On Thu, 5 Nov 2020 11:31:48 +0100 Heiner Kallweit wrote:
> >> @@ -4125,7 +4133,7 @@ static bool rtl8169_tso_csum_v2(struct
> >> rtl8169_private *tp,
> >>
> >> opts[1] |= transport_offset << TCPHO_SHIFT;
> >> } else {
> >> - if (unlikely(rtl_test_hw_pad_bug(tp, skb)))
> >> + if (unlikely(skb->len < ETH_ZLEN && rtl_test_hw_pad_bug(tp)))

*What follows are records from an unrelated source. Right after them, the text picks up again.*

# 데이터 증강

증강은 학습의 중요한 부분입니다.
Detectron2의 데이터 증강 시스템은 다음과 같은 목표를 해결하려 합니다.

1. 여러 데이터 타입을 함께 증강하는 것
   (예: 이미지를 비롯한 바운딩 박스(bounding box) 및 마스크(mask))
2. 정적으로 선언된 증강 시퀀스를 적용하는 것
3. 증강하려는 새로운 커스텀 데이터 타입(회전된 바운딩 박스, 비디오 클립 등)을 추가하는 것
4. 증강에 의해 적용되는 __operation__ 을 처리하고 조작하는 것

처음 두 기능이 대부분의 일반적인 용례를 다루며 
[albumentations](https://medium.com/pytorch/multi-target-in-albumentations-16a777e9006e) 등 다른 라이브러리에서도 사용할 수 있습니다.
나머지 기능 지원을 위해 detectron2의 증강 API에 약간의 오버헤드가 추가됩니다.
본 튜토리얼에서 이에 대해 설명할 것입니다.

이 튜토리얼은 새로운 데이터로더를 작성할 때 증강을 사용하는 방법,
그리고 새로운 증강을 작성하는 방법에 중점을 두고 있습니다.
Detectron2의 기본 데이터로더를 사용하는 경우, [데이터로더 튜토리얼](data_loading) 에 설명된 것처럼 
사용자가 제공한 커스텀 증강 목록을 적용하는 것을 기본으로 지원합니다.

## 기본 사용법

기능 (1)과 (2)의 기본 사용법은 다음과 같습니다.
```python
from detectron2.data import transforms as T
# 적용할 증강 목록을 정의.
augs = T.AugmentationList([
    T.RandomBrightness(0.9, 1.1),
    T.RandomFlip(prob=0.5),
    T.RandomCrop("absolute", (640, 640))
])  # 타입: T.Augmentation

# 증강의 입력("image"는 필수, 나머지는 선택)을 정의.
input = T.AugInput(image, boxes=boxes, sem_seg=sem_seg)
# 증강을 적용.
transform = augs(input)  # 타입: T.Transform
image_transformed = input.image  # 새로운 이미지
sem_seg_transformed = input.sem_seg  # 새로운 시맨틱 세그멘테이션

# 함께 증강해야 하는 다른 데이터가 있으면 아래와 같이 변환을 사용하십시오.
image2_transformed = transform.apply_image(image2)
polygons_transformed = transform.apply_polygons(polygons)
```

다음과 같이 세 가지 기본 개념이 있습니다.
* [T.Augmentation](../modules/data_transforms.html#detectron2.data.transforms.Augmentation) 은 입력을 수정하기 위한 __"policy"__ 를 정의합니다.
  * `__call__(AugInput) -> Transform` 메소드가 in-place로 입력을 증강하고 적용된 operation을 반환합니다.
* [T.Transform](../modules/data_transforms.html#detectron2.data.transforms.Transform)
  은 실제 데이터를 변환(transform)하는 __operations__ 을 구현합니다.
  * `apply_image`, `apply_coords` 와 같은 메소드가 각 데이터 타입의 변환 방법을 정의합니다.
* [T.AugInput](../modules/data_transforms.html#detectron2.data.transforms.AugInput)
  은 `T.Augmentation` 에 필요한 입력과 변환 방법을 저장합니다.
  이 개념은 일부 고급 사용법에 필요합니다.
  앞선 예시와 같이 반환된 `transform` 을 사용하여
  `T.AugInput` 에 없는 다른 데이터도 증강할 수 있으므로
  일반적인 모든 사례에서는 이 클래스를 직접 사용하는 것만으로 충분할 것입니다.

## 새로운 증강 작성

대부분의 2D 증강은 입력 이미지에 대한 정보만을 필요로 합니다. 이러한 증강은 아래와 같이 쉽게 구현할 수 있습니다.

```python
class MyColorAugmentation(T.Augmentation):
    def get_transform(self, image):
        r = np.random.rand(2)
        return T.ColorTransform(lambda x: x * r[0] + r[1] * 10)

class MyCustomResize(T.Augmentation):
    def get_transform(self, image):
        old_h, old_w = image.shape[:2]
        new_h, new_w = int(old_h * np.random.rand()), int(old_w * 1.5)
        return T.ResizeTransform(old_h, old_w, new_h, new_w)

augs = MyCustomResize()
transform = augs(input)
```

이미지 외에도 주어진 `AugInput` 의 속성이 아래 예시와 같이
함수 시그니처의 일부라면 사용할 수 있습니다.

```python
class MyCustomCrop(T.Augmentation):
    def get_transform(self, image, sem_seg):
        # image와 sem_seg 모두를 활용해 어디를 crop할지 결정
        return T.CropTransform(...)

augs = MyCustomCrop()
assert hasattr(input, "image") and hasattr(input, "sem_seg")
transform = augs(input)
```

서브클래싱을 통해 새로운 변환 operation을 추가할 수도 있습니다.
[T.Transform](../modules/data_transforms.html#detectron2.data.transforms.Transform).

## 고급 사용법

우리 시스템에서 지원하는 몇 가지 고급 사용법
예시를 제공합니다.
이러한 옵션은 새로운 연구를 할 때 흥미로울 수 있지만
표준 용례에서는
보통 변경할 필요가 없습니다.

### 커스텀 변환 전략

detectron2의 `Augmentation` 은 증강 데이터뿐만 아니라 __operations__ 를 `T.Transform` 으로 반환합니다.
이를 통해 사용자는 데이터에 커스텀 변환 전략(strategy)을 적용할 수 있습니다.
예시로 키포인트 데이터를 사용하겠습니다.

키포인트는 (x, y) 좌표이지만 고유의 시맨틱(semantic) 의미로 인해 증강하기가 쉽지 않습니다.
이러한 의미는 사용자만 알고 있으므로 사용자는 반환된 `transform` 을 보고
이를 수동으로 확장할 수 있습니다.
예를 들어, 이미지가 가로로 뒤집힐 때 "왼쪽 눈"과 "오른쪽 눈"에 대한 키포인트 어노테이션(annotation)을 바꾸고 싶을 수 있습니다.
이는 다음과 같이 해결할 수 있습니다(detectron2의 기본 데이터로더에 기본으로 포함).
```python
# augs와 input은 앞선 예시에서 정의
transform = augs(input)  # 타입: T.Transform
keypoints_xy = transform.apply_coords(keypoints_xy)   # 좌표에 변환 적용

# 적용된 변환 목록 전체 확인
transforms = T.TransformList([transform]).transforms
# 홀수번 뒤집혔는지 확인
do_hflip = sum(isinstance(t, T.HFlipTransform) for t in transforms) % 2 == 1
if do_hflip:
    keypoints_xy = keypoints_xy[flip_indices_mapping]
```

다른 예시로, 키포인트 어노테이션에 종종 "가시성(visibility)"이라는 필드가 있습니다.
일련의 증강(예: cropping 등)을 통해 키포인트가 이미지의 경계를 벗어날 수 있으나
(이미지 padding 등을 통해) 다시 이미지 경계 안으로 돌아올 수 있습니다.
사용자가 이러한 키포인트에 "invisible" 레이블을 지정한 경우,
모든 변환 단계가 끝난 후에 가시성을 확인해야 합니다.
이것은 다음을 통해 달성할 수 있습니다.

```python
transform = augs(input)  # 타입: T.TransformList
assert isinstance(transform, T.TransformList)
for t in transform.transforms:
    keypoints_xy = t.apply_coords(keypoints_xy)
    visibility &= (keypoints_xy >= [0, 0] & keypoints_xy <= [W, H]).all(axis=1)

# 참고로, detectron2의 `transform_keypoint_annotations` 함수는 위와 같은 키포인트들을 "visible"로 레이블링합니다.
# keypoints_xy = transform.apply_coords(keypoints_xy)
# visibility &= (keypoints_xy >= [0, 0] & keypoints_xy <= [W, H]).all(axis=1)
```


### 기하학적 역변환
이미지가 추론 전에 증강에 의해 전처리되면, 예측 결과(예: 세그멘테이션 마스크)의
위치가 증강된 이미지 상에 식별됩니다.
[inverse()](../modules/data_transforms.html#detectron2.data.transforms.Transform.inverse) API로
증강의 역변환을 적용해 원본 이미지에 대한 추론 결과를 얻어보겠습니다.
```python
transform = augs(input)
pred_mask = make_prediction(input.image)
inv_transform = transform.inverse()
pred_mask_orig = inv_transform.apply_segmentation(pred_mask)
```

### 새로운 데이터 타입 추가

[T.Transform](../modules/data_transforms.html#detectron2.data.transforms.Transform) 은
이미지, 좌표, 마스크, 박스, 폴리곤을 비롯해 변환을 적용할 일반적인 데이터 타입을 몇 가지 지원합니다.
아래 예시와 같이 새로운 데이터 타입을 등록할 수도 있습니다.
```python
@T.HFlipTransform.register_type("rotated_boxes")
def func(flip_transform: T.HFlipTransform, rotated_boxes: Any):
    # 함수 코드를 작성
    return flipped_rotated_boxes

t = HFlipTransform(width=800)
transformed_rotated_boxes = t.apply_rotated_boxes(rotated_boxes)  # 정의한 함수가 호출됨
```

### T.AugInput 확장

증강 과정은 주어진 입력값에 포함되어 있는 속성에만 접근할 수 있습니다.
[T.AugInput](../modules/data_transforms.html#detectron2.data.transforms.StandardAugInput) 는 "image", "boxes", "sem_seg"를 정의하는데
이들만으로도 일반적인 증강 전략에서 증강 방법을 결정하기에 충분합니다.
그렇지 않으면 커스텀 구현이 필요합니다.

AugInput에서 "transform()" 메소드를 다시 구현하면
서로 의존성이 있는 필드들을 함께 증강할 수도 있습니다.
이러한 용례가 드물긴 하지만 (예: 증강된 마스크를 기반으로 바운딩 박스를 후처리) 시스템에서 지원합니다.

> >> return !eth_skb_pad(skb);
> >> }
> >
> > But looks like we may have another bug here - looks like this function
> > treas skb_cow_head() and eth_skb_pad() failures the same, but former
> > doesn't free the skb on error, while the latter does.
> >
> Thanks for the hint, indeed we have an issue. The caller of
> rtl8169_tso_csum_v2() also frees the skb if false is returned, therefore
> we have a double free if eth_skb_pad() fails.
>
> When checking eth_skb_pad() I saw that it uses kfree_skb() to free
> the skb on error. Kernel documentation say about ndo_start_xmit context:
>
> Process with BHs disabled or BH (timer),
> will be called with interrupts disabled by netconsole.
>
> Is it safe to use kfree_skb() if interrupts are disabled?
> I'm asking because dev_kfree_skb_any() uses the irq path if
> irqs_disabled() is true.
It is not, although in practice it only matters if skb has a socket
attached, and AFAIR netconsole doesn't, so no-one has ever seen the
WARN() trigger. But yes, I think it's best if we fix it.